Wherever the word "from" occurs in the listing, copy the whole line.

• [SOURCE DATA]:

______

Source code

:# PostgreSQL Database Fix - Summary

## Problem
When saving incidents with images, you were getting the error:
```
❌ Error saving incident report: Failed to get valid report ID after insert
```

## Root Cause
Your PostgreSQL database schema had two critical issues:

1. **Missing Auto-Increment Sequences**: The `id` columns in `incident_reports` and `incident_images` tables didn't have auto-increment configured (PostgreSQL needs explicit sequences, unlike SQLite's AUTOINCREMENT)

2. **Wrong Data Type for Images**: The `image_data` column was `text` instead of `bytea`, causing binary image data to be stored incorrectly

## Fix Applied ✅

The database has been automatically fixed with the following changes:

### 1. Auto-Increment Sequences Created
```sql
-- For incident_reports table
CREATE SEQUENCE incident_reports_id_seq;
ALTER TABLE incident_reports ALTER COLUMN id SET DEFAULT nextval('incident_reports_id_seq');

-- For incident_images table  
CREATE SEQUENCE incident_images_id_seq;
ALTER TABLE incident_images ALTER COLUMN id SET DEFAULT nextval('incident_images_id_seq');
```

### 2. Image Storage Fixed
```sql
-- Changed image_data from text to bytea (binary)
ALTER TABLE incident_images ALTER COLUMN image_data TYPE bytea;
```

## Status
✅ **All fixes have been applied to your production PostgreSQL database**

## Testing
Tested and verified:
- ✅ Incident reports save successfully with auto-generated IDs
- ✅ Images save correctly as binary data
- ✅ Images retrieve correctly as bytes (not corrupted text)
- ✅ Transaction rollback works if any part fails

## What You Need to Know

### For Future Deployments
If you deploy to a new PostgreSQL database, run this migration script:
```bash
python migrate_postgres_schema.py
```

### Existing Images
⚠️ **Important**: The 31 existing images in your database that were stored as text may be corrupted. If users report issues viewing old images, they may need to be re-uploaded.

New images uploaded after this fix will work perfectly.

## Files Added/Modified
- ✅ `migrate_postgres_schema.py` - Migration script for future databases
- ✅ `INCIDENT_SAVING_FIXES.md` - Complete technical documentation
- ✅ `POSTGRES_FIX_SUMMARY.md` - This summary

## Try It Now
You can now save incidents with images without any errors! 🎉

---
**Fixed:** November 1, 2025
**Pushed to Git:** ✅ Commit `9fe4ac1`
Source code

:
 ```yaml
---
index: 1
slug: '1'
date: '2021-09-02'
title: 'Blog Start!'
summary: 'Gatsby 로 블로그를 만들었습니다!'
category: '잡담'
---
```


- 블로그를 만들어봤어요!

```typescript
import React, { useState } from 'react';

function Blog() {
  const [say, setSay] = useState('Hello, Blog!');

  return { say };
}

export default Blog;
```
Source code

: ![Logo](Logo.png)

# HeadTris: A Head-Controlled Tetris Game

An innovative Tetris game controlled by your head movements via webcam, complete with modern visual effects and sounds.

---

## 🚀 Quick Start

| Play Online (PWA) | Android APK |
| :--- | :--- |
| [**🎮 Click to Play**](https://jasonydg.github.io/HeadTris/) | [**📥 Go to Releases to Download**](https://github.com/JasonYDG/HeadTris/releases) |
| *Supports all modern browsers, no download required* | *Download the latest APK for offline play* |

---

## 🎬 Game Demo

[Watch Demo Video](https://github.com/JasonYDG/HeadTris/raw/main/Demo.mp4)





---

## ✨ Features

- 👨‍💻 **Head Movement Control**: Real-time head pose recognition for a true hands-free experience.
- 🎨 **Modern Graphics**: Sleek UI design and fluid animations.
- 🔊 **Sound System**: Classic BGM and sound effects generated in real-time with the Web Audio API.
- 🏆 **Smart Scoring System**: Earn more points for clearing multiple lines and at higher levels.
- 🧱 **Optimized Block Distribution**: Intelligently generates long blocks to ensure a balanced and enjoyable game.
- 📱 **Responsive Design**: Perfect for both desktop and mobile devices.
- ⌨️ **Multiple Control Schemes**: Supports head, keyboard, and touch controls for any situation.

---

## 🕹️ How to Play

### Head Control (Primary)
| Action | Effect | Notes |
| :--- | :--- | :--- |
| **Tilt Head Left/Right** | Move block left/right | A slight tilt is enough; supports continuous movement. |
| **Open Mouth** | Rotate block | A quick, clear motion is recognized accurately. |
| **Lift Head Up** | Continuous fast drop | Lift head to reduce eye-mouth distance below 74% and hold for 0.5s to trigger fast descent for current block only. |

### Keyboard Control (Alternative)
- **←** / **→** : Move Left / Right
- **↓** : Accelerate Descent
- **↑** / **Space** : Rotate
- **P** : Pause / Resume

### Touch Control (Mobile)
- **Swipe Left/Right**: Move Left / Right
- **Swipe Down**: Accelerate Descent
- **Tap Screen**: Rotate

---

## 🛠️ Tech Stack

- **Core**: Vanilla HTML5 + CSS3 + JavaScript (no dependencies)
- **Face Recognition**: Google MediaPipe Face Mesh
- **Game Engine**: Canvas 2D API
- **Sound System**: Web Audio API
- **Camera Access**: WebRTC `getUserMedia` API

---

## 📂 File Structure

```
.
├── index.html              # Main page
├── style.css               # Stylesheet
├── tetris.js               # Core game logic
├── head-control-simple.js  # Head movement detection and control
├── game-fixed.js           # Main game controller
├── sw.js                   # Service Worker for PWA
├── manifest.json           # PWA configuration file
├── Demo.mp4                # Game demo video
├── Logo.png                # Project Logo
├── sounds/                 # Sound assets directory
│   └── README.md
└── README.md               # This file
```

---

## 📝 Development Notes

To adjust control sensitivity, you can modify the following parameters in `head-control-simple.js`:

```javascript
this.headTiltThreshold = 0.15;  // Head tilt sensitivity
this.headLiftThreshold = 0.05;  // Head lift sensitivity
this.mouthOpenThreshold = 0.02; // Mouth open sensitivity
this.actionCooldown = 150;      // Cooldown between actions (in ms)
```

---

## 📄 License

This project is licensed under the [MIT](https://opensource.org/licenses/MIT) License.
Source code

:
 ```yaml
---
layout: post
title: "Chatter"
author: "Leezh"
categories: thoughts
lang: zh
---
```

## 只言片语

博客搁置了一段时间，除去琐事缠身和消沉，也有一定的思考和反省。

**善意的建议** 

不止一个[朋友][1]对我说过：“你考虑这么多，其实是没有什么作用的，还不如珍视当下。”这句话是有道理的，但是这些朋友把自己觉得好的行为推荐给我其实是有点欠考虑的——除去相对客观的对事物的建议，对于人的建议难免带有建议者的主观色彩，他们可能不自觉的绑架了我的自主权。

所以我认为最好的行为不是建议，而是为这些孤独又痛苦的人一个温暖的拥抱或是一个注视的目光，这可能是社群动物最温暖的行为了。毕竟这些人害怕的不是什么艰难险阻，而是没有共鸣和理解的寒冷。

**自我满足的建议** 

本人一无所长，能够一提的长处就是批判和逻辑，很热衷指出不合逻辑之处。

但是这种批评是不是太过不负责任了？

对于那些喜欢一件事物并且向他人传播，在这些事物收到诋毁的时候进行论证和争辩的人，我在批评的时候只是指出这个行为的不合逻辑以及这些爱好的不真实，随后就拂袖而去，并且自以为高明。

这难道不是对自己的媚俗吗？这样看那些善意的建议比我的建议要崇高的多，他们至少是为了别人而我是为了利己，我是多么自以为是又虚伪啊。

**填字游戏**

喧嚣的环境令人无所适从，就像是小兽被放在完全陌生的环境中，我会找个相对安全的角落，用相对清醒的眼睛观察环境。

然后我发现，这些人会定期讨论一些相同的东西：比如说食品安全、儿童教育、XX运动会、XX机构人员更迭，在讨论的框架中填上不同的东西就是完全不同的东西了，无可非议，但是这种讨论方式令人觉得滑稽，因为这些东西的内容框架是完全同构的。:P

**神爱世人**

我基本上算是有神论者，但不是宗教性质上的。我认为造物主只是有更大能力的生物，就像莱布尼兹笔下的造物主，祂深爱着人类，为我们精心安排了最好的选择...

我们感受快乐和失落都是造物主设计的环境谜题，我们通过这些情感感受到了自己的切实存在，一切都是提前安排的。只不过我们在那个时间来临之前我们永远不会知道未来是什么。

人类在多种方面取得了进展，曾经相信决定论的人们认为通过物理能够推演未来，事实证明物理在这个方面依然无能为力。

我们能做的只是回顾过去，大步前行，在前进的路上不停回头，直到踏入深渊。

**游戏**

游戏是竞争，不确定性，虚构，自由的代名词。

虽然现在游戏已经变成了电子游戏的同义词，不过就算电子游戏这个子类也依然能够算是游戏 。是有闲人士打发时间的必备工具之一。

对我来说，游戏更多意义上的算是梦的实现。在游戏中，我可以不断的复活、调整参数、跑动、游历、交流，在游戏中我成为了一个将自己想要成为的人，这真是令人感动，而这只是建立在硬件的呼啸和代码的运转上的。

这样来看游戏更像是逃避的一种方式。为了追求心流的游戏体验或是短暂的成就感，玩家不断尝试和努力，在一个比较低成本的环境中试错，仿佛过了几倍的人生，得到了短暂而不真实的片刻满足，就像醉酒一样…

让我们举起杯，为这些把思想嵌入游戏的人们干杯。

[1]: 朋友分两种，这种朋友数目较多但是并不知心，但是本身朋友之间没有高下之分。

______

• [THE COMPLETED TASK]:
-- Changed image_data from text to bytea (binary)
import React, { useState } from 'react';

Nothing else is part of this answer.